Gifts of Life Insurance
One of the most effective means to maximize giving is to use the gift of life insurance. There are several ways to give life insurance. While there are many different types of life insurance, the principle of giving remains the same: a relatively small present gift will ultimately provide a much larger gift in the future. The following will explain how this works:
Gifts of Existing Insurance
You have a life insurance policy in force which:
- Is no longer needed to provide for the survivors of the person who is insured;
- Will add to the size of someone’s taxable estate without providing any real benefit to survivors;
- Is an old policy and does not provide a good economic return for the owner’s planning purposes.
These policies can be given as a current gift to Washington Masonic Charities. In so doing, the charity would receive:
- A large gift at the death of the insured;
- The potential of using the cash value in the policy for current needs, if a policy which has cash value is donated.
In return for giving the policy, the donor receives a:
- Current tax deduction for the amount of the cash value in the policy;
- Reduction in the size of the donor’s taxable estate (if applicable).
A 60-year-old person owns a policy with a $100,000 death benefit, which has been in force for 15 years and has $15,000 in cash value.
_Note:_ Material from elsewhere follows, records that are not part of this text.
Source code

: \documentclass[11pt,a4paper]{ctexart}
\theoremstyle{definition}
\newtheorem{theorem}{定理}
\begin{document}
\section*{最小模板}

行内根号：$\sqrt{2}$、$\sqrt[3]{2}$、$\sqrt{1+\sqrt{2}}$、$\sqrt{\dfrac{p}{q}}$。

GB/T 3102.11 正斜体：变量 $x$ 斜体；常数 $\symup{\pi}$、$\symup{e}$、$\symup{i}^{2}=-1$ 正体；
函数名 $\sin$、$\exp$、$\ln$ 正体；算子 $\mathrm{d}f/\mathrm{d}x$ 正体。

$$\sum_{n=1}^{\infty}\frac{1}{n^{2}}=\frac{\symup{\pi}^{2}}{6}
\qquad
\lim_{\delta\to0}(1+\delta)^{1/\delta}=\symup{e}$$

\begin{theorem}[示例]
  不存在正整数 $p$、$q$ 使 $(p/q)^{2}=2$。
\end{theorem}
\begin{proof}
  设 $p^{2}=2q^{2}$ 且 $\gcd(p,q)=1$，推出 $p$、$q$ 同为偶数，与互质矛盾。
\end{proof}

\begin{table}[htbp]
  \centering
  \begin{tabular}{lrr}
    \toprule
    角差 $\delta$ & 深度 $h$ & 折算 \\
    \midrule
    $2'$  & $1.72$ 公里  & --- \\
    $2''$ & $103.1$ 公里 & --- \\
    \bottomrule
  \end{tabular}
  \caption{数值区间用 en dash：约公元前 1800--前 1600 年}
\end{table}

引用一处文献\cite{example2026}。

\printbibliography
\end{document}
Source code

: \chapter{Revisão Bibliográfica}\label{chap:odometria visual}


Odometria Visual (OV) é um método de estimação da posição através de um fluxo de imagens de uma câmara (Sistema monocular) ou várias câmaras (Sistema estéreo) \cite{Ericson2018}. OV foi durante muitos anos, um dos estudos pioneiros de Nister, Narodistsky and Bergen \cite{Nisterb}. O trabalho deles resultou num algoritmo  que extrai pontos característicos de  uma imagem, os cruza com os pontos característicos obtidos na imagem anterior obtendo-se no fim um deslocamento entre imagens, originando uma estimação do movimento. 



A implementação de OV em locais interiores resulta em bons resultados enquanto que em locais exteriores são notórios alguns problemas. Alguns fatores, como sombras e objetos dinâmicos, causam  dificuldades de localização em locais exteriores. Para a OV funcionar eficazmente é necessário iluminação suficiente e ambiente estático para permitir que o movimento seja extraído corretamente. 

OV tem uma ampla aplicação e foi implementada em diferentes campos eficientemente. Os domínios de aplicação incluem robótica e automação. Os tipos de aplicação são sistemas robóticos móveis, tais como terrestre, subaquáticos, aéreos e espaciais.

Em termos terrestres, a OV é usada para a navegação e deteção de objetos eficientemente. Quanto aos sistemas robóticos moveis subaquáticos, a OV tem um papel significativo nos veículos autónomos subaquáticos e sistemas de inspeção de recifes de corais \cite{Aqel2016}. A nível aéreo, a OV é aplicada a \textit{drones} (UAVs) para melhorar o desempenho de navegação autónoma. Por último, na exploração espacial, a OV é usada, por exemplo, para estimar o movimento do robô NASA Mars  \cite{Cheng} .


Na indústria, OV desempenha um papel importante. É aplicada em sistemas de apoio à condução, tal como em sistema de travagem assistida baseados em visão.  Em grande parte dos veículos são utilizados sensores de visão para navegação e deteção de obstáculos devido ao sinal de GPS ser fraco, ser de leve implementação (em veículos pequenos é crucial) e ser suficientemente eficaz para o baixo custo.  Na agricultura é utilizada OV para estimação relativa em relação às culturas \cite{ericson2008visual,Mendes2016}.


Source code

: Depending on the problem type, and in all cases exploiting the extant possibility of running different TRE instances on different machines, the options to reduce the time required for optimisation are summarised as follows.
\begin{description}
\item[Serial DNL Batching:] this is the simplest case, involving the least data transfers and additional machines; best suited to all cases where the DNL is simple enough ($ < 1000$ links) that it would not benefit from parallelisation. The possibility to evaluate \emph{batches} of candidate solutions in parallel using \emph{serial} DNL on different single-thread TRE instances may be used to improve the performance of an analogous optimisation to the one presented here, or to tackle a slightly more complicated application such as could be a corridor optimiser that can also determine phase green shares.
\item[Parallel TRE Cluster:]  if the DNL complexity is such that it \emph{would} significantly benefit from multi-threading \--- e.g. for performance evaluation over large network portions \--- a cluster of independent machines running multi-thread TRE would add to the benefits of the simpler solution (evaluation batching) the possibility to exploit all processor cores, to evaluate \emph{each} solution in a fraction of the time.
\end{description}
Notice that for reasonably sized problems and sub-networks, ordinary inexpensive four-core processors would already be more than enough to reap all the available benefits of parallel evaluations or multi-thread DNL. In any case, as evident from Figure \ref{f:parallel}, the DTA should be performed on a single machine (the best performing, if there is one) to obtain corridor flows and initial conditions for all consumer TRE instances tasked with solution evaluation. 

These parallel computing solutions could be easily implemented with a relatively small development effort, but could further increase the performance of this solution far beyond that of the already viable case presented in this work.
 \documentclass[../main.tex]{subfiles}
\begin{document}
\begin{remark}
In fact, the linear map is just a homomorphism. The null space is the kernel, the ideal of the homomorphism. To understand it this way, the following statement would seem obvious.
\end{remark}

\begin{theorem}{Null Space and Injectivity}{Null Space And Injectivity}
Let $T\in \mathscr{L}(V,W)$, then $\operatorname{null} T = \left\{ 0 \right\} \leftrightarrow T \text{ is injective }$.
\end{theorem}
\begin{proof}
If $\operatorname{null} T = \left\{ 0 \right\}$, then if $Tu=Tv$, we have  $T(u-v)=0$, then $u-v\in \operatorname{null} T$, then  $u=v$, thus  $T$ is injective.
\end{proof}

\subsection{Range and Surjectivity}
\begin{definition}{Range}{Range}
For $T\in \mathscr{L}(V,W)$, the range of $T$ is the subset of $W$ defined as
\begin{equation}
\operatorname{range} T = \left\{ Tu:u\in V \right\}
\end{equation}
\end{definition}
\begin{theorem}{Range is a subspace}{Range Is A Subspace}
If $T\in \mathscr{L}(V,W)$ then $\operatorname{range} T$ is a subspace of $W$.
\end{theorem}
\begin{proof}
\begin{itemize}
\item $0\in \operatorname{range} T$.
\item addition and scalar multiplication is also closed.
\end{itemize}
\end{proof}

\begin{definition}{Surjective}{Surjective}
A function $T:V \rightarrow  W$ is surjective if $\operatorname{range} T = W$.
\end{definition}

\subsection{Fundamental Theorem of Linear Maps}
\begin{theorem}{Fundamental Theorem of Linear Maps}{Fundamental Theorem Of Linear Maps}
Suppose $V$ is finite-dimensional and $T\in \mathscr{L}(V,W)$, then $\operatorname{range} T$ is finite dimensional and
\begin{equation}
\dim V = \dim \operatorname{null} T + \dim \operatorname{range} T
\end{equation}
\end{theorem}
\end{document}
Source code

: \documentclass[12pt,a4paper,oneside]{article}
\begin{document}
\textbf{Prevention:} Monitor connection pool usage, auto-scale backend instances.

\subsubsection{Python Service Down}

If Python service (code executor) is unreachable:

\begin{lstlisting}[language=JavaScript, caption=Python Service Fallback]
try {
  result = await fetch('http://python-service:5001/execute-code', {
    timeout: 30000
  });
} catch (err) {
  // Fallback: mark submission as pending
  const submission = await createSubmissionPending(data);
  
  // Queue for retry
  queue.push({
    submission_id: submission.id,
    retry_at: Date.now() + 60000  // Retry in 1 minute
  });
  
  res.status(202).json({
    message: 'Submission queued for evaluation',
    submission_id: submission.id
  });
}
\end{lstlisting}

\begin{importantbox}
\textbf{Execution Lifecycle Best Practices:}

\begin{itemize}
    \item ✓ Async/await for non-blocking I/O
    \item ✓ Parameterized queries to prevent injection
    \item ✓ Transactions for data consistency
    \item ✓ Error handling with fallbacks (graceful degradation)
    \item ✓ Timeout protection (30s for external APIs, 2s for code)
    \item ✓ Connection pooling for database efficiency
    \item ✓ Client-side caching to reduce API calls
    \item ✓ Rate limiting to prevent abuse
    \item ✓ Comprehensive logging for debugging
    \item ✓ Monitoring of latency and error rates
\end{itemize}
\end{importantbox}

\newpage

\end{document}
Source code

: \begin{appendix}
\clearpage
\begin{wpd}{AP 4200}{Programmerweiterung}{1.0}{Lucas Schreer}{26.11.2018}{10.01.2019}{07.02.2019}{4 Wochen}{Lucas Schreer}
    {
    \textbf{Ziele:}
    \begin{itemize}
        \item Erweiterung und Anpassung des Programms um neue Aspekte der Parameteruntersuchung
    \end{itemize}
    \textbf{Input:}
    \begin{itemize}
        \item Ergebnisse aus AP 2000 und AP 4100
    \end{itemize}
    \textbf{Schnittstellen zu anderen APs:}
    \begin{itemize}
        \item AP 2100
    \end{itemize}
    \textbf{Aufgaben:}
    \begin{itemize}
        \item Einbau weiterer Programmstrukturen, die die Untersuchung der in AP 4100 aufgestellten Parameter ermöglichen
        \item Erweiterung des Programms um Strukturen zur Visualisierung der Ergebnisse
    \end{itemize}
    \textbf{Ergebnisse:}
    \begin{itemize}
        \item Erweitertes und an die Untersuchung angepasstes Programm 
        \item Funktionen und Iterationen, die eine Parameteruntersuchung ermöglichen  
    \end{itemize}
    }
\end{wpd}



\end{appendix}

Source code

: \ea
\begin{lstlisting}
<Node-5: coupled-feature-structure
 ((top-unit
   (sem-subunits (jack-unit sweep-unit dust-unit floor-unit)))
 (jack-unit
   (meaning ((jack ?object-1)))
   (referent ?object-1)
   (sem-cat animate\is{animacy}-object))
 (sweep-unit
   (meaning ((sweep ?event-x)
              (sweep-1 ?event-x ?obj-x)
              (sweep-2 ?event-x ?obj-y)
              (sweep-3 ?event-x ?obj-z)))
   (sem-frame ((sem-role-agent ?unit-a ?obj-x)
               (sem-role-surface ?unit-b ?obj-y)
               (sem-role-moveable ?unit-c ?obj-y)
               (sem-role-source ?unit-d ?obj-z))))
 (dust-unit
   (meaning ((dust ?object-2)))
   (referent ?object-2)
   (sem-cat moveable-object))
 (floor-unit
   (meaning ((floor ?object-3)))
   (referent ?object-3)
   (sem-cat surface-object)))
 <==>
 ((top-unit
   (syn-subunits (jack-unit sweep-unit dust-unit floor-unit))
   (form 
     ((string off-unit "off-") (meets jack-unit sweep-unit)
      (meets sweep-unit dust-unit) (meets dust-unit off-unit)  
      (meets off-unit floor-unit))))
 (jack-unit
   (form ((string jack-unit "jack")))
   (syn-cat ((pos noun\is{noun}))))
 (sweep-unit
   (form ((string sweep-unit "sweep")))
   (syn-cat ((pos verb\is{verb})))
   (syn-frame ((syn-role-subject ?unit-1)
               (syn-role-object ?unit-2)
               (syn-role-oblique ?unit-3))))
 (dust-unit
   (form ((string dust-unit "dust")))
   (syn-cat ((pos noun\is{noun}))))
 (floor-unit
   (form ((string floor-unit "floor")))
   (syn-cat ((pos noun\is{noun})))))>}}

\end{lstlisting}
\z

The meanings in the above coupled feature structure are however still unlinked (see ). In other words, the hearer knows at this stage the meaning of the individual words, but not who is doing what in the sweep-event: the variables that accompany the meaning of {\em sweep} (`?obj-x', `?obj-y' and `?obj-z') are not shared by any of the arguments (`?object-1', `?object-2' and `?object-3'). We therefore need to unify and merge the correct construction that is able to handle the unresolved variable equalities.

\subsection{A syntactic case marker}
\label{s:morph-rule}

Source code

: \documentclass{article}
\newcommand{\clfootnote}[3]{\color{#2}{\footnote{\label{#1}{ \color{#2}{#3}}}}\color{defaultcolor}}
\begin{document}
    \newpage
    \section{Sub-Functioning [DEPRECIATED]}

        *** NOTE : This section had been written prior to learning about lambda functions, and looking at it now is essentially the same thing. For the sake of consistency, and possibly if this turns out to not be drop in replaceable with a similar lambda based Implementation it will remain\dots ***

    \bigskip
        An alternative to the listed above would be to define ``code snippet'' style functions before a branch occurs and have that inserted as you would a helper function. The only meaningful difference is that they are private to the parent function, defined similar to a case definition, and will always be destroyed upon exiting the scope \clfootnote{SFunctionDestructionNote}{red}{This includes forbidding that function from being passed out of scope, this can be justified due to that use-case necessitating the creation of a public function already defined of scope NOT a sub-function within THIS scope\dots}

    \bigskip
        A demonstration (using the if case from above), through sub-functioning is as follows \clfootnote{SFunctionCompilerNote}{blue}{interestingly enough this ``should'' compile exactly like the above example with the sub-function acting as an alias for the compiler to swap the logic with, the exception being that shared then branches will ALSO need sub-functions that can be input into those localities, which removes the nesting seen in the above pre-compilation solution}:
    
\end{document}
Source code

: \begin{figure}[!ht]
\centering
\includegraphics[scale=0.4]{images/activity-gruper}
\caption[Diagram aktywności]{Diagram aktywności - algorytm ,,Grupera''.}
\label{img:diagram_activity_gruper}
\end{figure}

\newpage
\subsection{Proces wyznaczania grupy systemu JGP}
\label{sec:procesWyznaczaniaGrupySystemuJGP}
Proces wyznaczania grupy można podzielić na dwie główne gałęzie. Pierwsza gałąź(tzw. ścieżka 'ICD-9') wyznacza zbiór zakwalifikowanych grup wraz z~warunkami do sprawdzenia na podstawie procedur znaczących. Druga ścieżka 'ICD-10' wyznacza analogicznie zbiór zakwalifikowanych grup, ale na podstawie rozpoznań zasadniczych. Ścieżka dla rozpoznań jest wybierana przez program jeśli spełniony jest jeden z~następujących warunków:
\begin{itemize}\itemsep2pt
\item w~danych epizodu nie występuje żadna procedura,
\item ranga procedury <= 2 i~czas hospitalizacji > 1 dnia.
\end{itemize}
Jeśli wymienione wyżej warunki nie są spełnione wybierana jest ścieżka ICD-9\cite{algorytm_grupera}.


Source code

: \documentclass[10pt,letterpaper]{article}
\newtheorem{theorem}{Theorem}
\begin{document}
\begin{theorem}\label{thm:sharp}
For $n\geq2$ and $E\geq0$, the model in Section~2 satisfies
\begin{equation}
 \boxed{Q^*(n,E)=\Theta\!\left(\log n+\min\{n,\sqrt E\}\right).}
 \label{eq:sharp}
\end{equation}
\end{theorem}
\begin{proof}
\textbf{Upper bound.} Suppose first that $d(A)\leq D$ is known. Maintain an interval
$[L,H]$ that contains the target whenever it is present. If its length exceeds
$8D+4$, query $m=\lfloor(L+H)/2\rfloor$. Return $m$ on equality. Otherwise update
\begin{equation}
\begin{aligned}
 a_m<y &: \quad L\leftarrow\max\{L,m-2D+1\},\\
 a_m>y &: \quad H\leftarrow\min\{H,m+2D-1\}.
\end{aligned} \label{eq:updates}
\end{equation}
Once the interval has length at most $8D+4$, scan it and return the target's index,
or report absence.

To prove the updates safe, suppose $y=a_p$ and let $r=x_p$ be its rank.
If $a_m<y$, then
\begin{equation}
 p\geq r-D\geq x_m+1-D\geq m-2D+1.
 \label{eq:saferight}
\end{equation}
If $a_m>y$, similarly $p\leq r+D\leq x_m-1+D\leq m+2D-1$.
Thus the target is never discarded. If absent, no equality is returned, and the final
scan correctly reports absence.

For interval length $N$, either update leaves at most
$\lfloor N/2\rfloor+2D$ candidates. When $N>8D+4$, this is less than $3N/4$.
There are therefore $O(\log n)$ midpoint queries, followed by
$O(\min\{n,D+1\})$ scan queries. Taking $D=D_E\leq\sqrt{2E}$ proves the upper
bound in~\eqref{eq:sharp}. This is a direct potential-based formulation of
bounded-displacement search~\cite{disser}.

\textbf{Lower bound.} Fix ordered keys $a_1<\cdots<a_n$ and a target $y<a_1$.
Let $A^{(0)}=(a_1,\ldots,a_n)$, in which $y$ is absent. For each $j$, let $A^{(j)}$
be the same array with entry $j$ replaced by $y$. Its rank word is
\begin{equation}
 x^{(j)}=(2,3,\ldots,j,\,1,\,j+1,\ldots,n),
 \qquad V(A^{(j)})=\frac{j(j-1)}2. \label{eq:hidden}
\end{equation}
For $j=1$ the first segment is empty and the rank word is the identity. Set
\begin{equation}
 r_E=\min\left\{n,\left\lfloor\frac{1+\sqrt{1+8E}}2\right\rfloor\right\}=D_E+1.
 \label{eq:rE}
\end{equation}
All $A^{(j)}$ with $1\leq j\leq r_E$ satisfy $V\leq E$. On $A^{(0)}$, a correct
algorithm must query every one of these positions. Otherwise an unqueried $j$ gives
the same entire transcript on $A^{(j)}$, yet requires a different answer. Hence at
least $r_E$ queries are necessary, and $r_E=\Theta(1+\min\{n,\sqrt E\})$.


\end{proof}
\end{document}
When given as a gift, the following occurs:
- The charity will receive $100,000 at the time of the insured person’s death. (Therefore, a small gift of $15,000 will provide a much larger gift of $100,000 to the charity.);
- The charity can utilize the cash value of the policy should the need arise;
- The $15,000 cash value will provide an immediate charitable tax deduction for the gift donor;
- The donor will reduce the size of his or her taxable estate by the amount of the death benefit — $100,000. This would result in reducing the estate taxes owed by up to $55,000, depending on the donor’s estate tax bracket if it is a taxable estate.
Another way to give life insurance as a gift is to donate only the death benefit of the policy. In this case, the insured or owner of the policy would give the death benefit to the charity by designating it as the beneficiary of the policy. The donor would retain ownership and control of the policy while still giving a gift to charity at death. This would keep the death benefit out of the policy owner’s estate but still allow him or her to retain the use of the policy’s cash value while he or she is still alive.
NOTE: The information contained herein is for explanatory purposes only and is not intended to be used as tax advice. It is recommended that you contact a professional tax advisor who can provide you with additional information on how your participation in the above program may affect your personal tax situation.